May 25th, 2024

CISC 3140 3 1165 ET6
Main
Files
Syllabus
Homeworks

Notes
0001

Files
darts.html
20120911.html
DatabaseNotes
SQL Intro
More SQL
Lorenz Attractor
20121002
20121009
20121016

MIDTERM (due 20121113)

datamining.pdf

probmining.pdf

matmining.pdf

ML applets

## Homeworks

HW1: Send me an email with your name.

HW2: Do `Sample Questions' at the end of: sql2.pdf; For the same database, also answer the following questions:

1) Find the company with most employees.

2) Find employees who make more than the average salary within their company.

3) Find employees who make more than the median salary within their company.

4) Find employees whose salary is an outlier (above 2 standard deviations) within their comapny.

5) Find employees whose salary is an outlier (above 95th percentile) within their comapny.

6) Find the company with the highest number of outlying salaries (your choice which outlier to use).

7) Find the company with most non-managing employees.

8) Find the company with highest average difference between manager salary and non-manager employee salary.

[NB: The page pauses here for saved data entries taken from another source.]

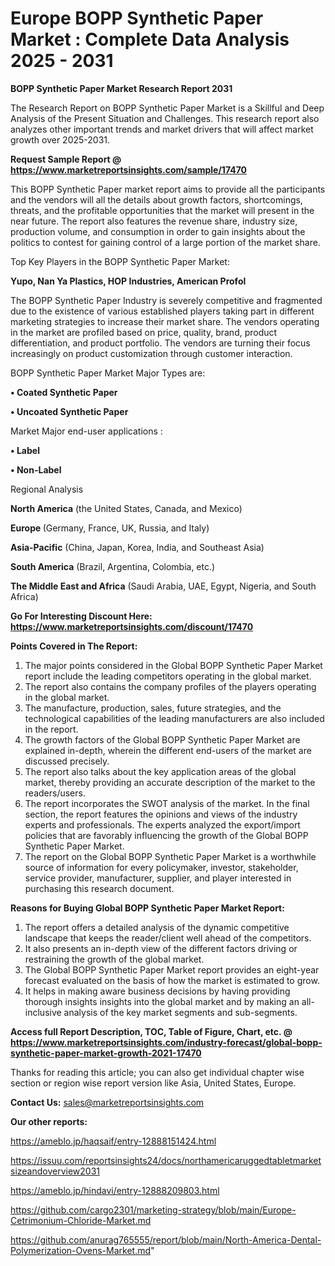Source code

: # Europe BOPP Synthetic Paper Market : Complete Data Analysis 2025 - 2031

<strong>BOPP Synthetic Paper Market Research Report 2031</strong>

The Research Report on BOPP Synthetic Paper Market is a Skillful and Deep Analysis of the Present Situation and Challenges. This research report also analyzes other important trends and market drivers that will affect market growth over 2025-2031.

<strong>Request Sample Report @ <a href=https://www.marketreportsinsights.com/sample/17470>https://www.marketreportsinsights.com/sample/17470</a></strong>

This BOPP Synthetic Paper market report aims to provide all the participants and the vendors will all the details about growth factors, shortcomings, threats, and the profitable opportunities that the market will present in the near future. The report also features the revenue share, industry size, production volume, and consumption in order to gain insights about the politics to contest for gaining control of a large portion of the market share.

Top Key Players in the BOPP Synthetic Paper Market:

<strong>Yupo, Nan Ya Plastics, HOP Industries, American Profol</strong>

The BOPP Synthetic Paper Industry is severely competitive and fragmented due to the existence of various established players taking part in different marketing strategies to increase their market share. The vendors operating in the market are profiled based on price, quality, brand, product differentiation, and product portfolio. The vendors are turning their focus increasingly on product customization through customer interaction.

BOPP Synthetic Paper Market Major Types are:

<strong>• Coated Synthetic Paper

• Uncoated Synthetic Paper</strong>

Market Major end-user applications :

<strong>• Label

• Non-Label</strong>

Regional Analysis

</u><strong><b>North America</b></strong> (the United States, Canada, and Mexico)

<strong><b>Europe </b></strong>(Germany, France, UK, Russia, and Italy)

<strong><b>Asia-Pacific</b></strong> (China, Japan, Korea, India, and Southeast Asia)

<strong><b>South America</b></strong> (Brazil, Argentina, Colombia, etc.)

<strong><b>The Middle East and Africa</b></strong> (Saudi Arabia, UAE, Egypt, Nigeria, and South Africa)

<strong>Go For Interesting Discount Here: <a href=https://www.marketreportsinsights.com/discount/17470>https://www.marketreportsinsights.com/discount/17470</a></strong>

<strong>Points Covered in The Report:</strong>
<ol>
  <li>The major points considered in the Global BOPP Synthetic Paper Market report include the leading competitors operating in the global market.</li>
  <li>The report also contains the company profiles of the players operating in the global market.</li>
  <li>The manufacture, production, sales, future strategies, and the technological capabilities of the leading manufacturers are also included in the report.</li>
  <li>The growth factors of the Global BOPP Synthetic Paper Market are explained in-depth, wherein the different end-users of the market are discussed precisely.</li>
  <li>The report also talks about the key application areas of the global market, thereby providing an accurate description of the market to the readers/users.</li>
  <li>The report incorporates the SWOT analysis of the market. In the final section, the report features the opinions and views of the industry experts and professionals. The experts analyzed the export/import policies that are favorably influencing the growth of the Global BOPP Synthetic Paper Market.</li>
  <li>The report on the Global BOPP Synthetic Paper Market is a worthwhile source of information for every policymaker, investor, stakeholder, service provider, manufacturer, supplier, and player interested in purchasing this research document.</li>
</ol>
<strong>Reasons for Buying Global BOPP Synthetic Paper Market Report:</strong>

<ol>
  <li>The report offers a detailed analysis of the dynamic competitive landscape that keeps the reader/client well ahead of the competitors.</li>
  <li>It also presents an in-depth view of the different factors driving or restraining the growth of the global market.</li>
  <li>The Global BOPP Synthetic Paper Market report provides an eight-year forecast evaluated on the basis of how the market is estimated to grow.</li>
  <li>It helps in making aware business decisions by having providing thorough insights insights into the global market and by making an all-inclusive analysis of the key market segments and sub-segments.</li>
</ol>
<strong>Access full Report Description, TOC, Table of Figure, Chart, etc. @ <a href=https://www.marketreportsinsights.com/industry-forecast/global-bopp-synthetic-paper-market-growth-2021-17470>https://www.marketreportsinsights.com/industry-forecast/global-bopp-synthetic-paper-market-growth-2021-17470</a></strong>


Thanks for reading this article; you can also get individual chapter wise section or region wise report version like Asia, United States, Europe.

<strong>Contact Us:</strong>
sales@marketreportsinsights.com

<strong>Our other reports:</strong>

<a href=https://ameblo.jp/haqsaif/entry-12888151424.html>https://ameblo.jp/haqsaif/entry-12888151424.html</a>

<a href=https://issuu.com/reportsinsights24/docs/northamericaruggedtabletmarketsizeandoverview2031>https://issuu.com/reportsinsights24/docs/northamericaruggedtabletmarketsizeandoverview2031</a>

<a href=https://ameblo.jp/hindavi/entry-12888209803.html>https://ameblo.jp/hindavi/entry-12888209803.html</a>

<a href=https://github.com/cargo2301/marketing-strategy/blob/main/Europe-Cetrimonium-Chloride-Market.md>https://github.com/cargo2301/marketing-strategy/blob/main/Europe-Cetrimonium-Chloride-Market.md</a>

<a href=https://github.com/anurag765555/report/blob/main/North-America-Dental-Polymerization-Ovens-Market.md>https://github.com/anurag765555/report/blob/main/North-America-Dental-Polymerization-Ovens-Market.md</a>"
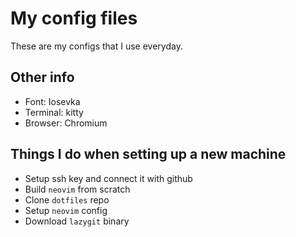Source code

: # My config files

These are my configs that I use everyday.

## Other info
- Font: Iosevka
- Terminal: kitty
- Browser: Chromium

## Things I do when setting up a new machine
- Setup ssh key and connect it with github
- Build `neovim` from scratch
- Clone `dotfiles` repo
- Setup `neovim` config
- Download `lazygit` binary
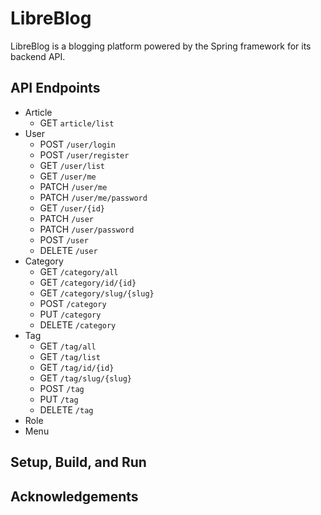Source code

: # LibreBlog

LibreBlog is a blogging platform powered by the Spring framework for its backend API.

## API Endpoints
- Article
  - GET `article/list`
- User
  - POST `/user/login`
  - POST `/user/register`
  - GET `/user/list`
  - GET `/user/me`
  - PATCH `/user/me`
  - PATCH `/user/me/password`
  - GET `/user/{id}`
  - PATCH `/user`
  - PATCH `/user/password`
  - POST `/user`
  - DELETE `/user`
- Category
  - GET `/category/all`
  - GET `/category/id/{id}`
  - GET `/category/slug/{slug}`
  - POST `/category`
  - PUT `/category`
  - DELETE `/category`
- Tag
  - GET `/tag/all`
  - GET `/tag/list`
  - GET `/tag/id/{id}`
  - GET `/tag/slug/{slug}`
  - POST `/tag`
  - PUT `/tag`
  - DELETE `/tag`
- Role
- Menu

## Setup, Build, and Run
## Acknowledgements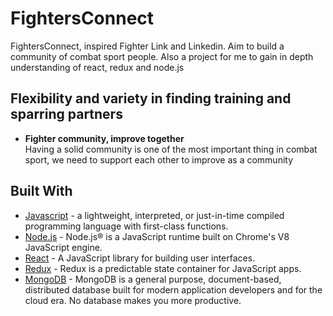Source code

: # FightersConnect
FightersConnect, inspired Fighter Link and Linkedin. Aim to build a community of combat sport people. Also a project for me to gain in depth understanding of react, redux and node.js
## Flexibility and variety in finding training and sparring partners ##

- **Fighter community, improve together**
<br> Having a solid community is one of the most important thing in combat sport, we need to support each other to improve as a community


## Built With
- [Javascript](https://developer.mozilla.org/en-US/docs/Web/JavaScript) - a lightweight, interpreted, or just-in-time compiled programming language with first-class functions.
- [Node.js](https://nodejs.org/) - Node.js® is a JavaScript runtime built on Chrome's V8 JavaScript engine.
- [React](http://reactjs.org/) - A JavaScript library for building user interfaces.
- [Redux](http://redux.js.org/) - Redux is a predictable state container for JavaScript apps.
- [MongoDB](http://www.mongodb.com/) - MongoDB is a general purpose, document-based, distributed database built for modern application developers and for the cloud era. No database makes you more productive.
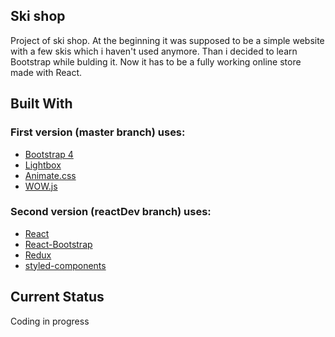 ## Ski shop 

Project of ski shop. 
At the beginning it was supposed to be a simple website with a few skis which i haven't used anymore. 
Than i decided to learn Bootstrap while bulding it. Now it has to be a fully working online store made with React. 

## Built With

### First version (master branch) uses: 

- [Bootstrap 4](https://getbootstrap.com/)
- [Lightbox](https://lokeshdhakar.com/projects/lightbox2/)
- [Animate.css](https://daneden.github.io/animate.css/)
- [WOW.js](https://github.com/matthieua/WOW)

### Second version (reactDev branch) uses: 

- [React](https://reactjs.org/)
- [React-Bootstrap](https://react-bootstrap.github.io/)
- [Redux](https://redux.js.org/)
- [styled-components](https://styled-components.com/) 


## Current Status

Coding in progress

9) Assume that each non-managing employee genererates around 2x their salary in revenue. Managing employees don't directly contribute to revenue. Estimate revenue and ``profit'' for each company (assume profit = revenue - all_salaries).

10) Calculate salary skew for profitable (profit > 0) companies from question 9.

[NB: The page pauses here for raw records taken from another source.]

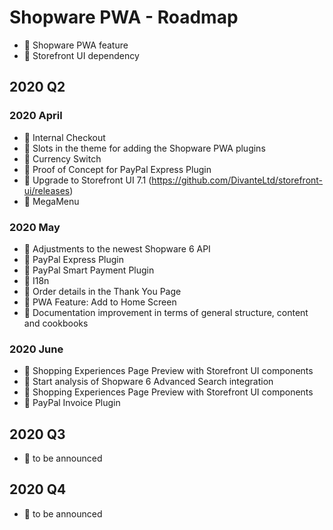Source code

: # Shopware PWA - Roadmap

* :blue_heart: Shopware PWA feature
* :green_heart: Storefront UI dependency

## 2020 Q2 

### 2020 April

* :blue_heart: Internal Checkout
* :blue_heart: Slots in the theme for adding the Shopware PWA plugins
* :blue_heart: Currency Switch
* :blue_heart: Proof of Concept for PayPal Express Plugin
* :green_heart: Upgrade to Storefront UI 7.1 (https://github.com/DivanteLtd/storefront-ui/releases)
* :green_heart: MegaMenu

### 2020 May

* :blue_heart: Adjustments to the newest Shopware 6 API
* :blue_heart: PayPal Express Plugin
* :blue_heart: PayPal Smart Payment Plugin
* :blue_heart: I18n
* :blue_heart: Order details in the Thank You Page
* :blue_heart: PWA Feature: Add to Home Screen
* :blue_heart: Documentation improvement in terms of general structure, content and cookbooks

### 2020 June

* :blue_heart: Shopping Experiences Page Preview with Storefront UI components
* :blue_heart: Start analysis of Shopware 6 Advanced Search integration
* :blue_heart: Shopping Experiences Page Preview with Storefront UI components
* :blue_heart: PayPal Invoice Plugin

## 2020 Q3

* :blue_heart: to be announced

## 2020 Q4

* :blue_heart: to be announced
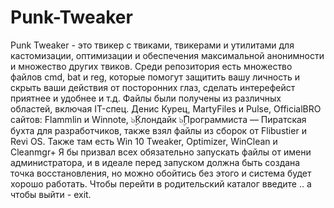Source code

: # Punk-Tweaker
Punk Tweaker - это твикер с твиками, твикерами и утилитами для кастомизации, оптимизации и обеспечения максимальной анонимности и множество других твиков. Среди репозитория есть множество файлов cmd, bat и reg, которые помогут защитить вашу личность и скрыть ваши действия от посторонних глаз, сделать интерефейст приятнее и удобнее и т.д. Файлы были получены из различных областей, включая IT-спец. Денис Курец, MartyFiles и Pulse, OfficialBRO сайтов: Flammlin и Winnote, ๖ۣۜКлондайк ๖ۣۜПрограммиста — Пиратская бухта для разработчиков, также взял файлы из сборок от Flibustier и Revi OS. Также там есть Win 10 Tweaker, Optimizer, WinClean и Cleanmgr+ Я бы призвал всех обязательно запускать файлы от имени администратора, и в идеале перед запуском должна быть создана точка восстановления, но можно обойтись без этого и система будет хорошо работать.
Чтобы перейти в родительский каталог введите .. а чтобы выйти - exit.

Write answers in an email; put "CISC 3140 HW2" in email subject.

HW3: This homework is to prepare the environment for HW4, so try to get it done by next week. Download and install: Apache http://httpd.apache.org/ PostgreSQL, http://www.postgresql.org/ PHP http://www.php.net/ Google for, and create, phpinfo page, ensure that php works under apache and phpinfo lists PostgreSQL libraries. Setup PostgreSQL (create database, user, and give owernship of db to that user). Keep the rest of the confirmation as default as possible. Make sure you remember administrator passwords and installation paths where everything is installed. (e.g. know where Apache is installed, where PostgreSQL keeps its database files, configuration files, etc.).

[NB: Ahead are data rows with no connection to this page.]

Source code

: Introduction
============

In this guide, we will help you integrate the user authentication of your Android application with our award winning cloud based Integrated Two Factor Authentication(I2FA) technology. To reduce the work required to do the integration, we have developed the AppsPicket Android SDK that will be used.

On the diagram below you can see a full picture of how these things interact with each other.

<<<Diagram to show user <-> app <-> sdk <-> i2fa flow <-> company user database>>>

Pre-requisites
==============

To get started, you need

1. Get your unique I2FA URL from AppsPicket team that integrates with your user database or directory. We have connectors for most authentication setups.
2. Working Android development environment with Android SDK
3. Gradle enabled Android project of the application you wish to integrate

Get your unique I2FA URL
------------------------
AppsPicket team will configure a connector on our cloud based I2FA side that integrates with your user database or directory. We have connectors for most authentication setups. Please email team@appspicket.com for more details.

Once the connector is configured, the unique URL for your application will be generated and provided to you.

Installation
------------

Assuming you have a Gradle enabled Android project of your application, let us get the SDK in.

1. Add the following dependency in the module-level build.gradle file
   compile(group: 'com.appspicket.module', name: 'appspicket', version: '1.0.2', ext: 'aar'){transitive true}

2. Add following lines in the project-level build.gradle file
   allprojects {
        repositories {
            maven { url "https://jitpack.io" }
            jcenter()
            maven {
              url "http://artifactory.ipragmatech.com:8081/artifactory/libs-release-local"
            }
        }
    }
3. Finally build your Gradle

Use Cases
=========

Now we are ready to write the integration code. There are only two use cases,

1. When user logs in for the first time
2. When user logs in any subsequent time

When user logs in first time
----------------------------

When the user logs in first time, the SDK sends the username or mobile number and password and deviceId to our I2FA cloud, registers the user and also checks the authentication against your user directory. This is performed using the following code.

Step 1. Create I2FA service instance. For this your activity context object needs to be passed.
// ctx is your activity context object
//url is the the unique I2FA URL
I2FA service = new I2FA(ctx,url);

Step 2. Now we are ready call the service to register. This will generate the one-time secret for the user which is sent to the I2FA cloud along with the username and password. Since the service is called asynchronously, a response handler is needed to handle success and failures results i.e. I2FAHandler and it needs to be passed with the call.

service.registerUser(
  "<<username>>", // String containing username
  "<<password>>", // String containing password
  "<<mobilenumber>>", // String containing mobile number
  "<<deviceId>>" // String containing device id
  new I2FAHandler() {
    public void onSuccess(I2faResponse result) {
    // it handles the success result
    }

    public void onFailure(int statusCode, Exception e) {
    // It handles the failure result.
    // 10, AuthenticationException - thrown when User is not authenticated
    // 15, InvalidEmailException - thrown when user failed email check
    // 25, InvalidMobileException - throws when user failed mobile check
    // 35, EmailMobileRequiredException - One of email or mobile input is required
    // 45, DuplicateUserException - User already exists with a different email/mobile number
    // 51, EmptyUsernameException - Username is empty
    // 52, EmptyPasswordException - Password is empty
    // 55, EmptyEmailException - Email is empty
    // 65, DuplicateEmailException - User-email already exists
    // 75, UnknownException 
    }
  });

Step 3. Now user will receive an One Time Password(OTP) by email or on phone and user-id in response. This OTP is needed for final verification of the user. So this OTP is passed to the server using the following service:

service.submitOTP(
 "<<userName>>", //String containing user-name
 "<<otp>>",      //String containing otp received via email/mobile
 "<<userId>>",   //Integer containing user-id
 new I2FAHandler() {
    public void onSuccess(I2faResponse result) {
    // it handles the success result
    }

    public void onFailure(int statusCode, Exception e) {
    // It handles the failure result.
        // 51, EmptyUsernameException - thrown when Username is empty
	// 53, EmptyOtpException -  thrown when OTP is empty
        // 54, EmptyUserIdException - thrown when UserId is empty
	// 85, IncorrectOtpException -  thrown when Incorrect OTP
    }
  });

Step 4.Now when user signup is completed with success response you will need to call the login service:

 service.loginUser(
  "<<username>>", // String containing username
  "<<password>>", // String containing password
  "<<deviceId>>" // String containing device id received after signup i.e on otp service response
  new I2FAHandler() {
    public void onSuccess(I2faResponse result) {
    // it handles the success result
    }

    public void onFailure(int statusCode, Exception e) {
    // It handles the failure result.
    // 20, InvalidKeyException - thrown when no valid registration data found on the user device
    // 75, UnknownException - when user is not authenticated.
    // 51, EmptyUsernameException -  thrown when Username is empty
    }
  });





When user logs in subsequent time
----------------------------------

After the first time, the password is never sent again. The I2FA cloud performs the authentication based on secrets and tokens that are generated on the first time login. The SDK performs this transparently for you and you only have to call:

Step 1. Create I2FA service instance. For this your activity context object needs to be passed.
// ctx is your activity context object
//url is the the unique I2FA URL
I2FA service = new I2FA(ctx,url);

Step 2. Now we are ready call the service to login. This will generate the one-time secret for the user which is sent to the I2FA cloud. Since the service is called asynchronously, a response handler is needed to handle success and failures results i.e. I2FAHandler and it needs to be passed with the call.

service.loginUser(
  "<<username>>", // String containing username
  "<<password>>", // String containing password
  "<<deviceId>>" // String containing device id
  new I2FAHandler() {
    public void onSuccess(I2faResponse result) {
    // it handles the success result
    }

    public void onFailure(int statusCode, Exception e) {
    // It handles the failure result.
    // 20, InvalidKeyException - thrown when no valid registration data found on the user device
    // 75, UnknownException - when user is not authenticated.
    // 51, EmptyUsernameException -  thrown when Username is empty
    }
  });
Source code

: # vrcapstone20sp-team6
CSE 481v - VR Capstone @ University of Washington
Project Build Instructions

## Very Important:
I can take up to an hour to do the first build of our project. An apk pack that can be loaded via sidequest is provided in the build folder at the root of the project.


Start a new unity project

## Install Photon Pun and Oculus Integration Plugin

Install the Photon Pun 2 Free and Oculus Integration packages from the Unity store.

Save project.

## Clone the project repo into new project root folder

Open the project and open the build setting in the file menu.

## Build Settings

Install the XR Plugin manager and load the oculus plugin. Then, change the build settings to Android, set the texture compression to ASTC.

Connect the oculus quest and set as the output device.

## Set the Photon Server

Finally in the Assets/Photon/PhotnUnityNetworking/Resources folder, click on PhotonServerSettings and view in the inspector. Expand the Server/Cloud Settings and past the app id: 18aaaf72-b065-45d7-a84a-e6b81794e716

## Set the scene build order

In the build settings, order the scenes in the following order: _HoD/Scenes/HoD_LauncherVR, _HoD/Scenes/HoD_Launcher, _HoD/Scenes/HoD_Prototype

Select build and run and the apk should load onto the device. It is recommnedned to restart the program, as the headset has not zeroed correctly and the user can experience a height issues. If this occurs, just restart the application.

HW4: Setup a publically accessible website anywhere, with apache/php & database, and implement a database enabled guestbook (similar to the one we did in class (note that code is posted under 20121009.zip link)). Send me a link to the working website where I can sign your guestbook and download source code. Suggestions of places where you can setup your own website: any webhosting corp, there are some free ones out there; for ~\$20 you can get http://www.linode.com/

HW5: Same as HW4, except make your guestbook password protected. Create a signup page where a user can create an account to your website, then don't let anyone sign the guestbook unless they're logged in. As before, send me email with the website link, and source code.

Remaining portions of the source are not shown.